**TASK TO COMPLETE:**
Copy all the lines below without altering anything.

**Excerpts from a dataset:**
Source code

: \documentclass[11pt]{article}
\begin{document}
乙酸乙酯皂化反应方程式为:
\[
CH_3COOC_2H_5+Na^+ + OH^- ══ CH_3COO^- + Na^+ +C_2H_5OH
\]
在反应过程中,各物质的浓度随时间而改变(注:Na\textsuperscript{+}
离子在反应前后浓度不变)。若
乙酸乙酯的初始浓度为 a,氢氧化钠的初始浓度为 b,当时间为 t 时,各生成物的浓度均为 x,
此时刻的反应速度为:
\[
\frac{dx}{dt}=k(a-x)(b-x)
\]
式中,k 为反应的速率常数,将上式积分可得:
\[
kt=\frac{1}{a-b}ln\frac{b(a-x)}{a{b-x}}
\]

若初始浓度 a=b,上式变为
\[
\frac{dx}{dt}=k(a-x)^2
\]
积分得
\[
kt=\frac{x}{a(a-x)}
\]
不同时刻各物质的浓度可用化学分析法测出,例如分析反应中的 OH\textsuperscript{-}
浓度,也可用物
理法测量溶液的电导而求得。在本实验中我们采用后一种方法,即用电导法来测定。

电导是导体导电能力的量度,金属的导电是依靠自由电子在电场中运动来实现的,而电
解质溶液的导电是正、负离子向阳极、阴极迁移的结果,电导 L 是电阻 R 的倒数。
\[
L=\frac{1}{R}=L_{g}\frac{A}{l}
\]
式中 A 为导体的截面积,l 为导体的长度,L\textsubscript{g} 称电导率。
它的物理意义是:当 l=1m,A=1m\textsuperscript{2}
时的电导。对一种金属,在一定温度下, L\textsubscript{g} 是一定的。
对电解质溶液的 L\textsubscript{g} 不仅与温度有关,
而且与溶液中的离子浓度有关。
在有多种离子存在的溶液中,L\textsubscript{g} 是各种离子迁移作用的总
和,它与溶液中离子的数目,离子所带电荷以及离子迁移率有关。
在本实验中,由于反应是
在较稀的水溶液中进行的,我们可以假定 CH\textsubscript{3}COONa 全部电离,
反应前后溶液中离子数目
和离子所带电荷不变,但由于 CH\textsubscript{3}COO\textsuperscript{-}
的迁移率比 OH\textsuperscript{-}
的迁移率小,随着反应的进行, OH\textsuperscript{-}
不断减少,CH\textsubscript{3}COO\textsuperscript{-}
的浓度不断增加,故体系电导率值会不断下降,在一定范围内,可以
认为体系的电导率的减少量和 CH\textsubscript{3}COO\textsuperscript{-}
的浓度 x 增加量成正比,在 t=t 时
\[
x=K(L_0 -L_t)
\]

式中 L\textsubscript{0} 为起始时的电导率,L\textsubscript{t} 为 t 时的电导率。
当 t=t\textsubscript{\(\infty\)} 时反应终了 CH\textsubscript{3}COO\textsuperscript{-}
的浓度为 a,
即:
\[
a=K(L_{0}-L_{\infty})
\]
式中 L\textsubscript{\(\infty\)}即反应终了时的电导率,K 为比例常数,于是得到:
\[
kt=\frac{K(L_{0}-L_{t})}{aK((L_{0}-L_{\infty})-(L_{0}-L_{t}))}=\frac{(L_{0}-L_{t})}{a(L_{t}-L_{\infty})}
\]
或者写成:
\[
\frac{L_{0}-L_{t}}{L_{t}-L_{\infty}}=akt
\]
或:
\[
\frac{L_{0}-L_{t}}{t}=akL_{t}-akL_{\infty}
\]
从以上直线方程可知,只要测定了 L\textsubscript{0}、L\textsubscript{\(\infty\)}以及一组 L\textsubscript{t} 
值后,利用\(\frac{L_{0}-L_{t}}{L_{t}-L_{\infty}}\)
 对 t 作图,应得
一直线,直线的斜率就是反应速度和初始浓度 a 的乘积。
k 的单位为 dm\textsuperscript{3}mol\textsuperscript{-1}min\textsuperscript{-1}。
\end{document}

**EXERCISE RESPONSE:**
Source code

: \documentclass[11pt]{article}
\begin{document}
乙酸乙酯皂化反应方程式为:
\[
CH_3COOC_2H_5+Na^+ + OH^- ══ CH_3COO^- + Na^+ +C_2H_5OH
\]
在反应过程中,各物质的浓度随时间而改变(注:Na\textsuperscript{+}
离子在反应前后浓度不变)。若
乙酸乙酯的初始浓度为 a,氢氧化钠的初始浓度为 b,当时间为 t 时,各生成物的浓度均为 x,
此时刻的反应速度为:
\[
\frac{dx}{dt}=k(a-x)(b-x)
\]
式中,k 为反应的速率常数,将上式积分可得:
\[
kt=\frac{1}{a-b}ln\frac{b(a-x)}{a{b-x}}
\]

若初始浓度 a=b,上式变为
\[
\frac{dx}{dt}=k(a-x)^2
\]
积分得
\[
kt=\frac{x}{a(a-x)}
\]
不同时刻各物质的浓度可用化学分析法测出,例如分析反应中的 OH\textsuperscript{-}
浓度,也可用物
理法测量溶液的电导而求得。在本实验中我们采用后一种方法,即用电导法来测定。

电导是导体导电能力的量度,金属的导电是依靠自由电子在电场中运动来实现的,而电
解质溶液的导电是正、负离子向阳极、阴极迁移的结果,电导 L 是电阻 R 的倒数。
\[
L=\frac{1}{R}=L_{g}\frac{A}{l}
\]
式中 A 为导体的截面积,l 为导体的长度,L\textsubscript{g} 称电导率。
它的物理意义是:当 l=1m,A=1m\textsuperscript{2}
时的电导。对一种金属,在一定温度下, L\textsubscript{g} 是一定的。
对电解质溶液的 L\textsubscript{g} 不仅与温度有关,
而且与溶液中的离子浓度有关。
在有多种离子存在的溶液中,L\textsubscript{g} 是各种离子迁移作用的总
和,它与溶液中离子的数目,离子所带电荷以及离子迁移率有关。
在本实验中,由于反应是
在较稀的水溶液中进行的,我们可以假定 CH\textsubscript{3}COONa 全部电离,
反应前后溶液中离子数目
和离子所带电荷不变,但由于 CH\textsubscript{3}COO\textsuperscript{-}
的迁移率比 OH\textsuperscript{-}
的迁移率小,随着反应的进行, OH\textsuperscript{-}
不断减少,CH\textsubscript{3}COO\textsuperscript{-}
的浓度不断增加,故体系电导率值会不断下降,在一定范围内,可以
认为体系的电导率的减少量和 CH\textsubscript{3}COO\textsuperscript{-}
的浓度 x 增加量成正比,在 t=t 时
\[
x=K(L_0 -L_t)
\]

式中 L\textsubscript{0} 为起始时的电导率,L\textsubscript{t} 为 t 时的电导率。
当 t=t\textsubscript{\(\infty\)} 时反应终了 CH\textsubscript{3}COO\textsuperscript{-}
的浓度为 a,
即:
\[
a=K(L_{0}-L_{\infty})
\]
式中 L\textsubscript{\(\infty\)}即反应终了时的电导率,K 为比例常数,于是得到:
\[
kt=\frac{K(L_{0}-L_{t})}{aK((L_{0}-L_{\infty})-(L_{0}-L_{t}))}=\frac{(L_{0}-L_{t})}{a(L_{t}-L_{\infty})}
\]
或者写成:
\[
\frac{L_{0}-L_{t}}{L_{t}-L_{\infty}}=akt
\]
或:
\[
\frac{L_{0}-L_{t}}{t}=akL_{t}-akL_{\infty}
\]
从以上直线方程可知,只要测定了 L\textsubscript{0}、L\textsubscript{\(\infty\)}以及一组 L\textsubscript{t} 
值后,利用\(\frac{L_{0}-L_{t}}{L_{t}-L_{\infty}}\)
 对 t 作图,应得
一直线,直线的斜率就是反应速度和初始浓度 a 的乘积。
k 的单位为 dm\textsuperscript{3}mol\textsuperscript{-1}min\textsuperscript{-1}。
\end{document}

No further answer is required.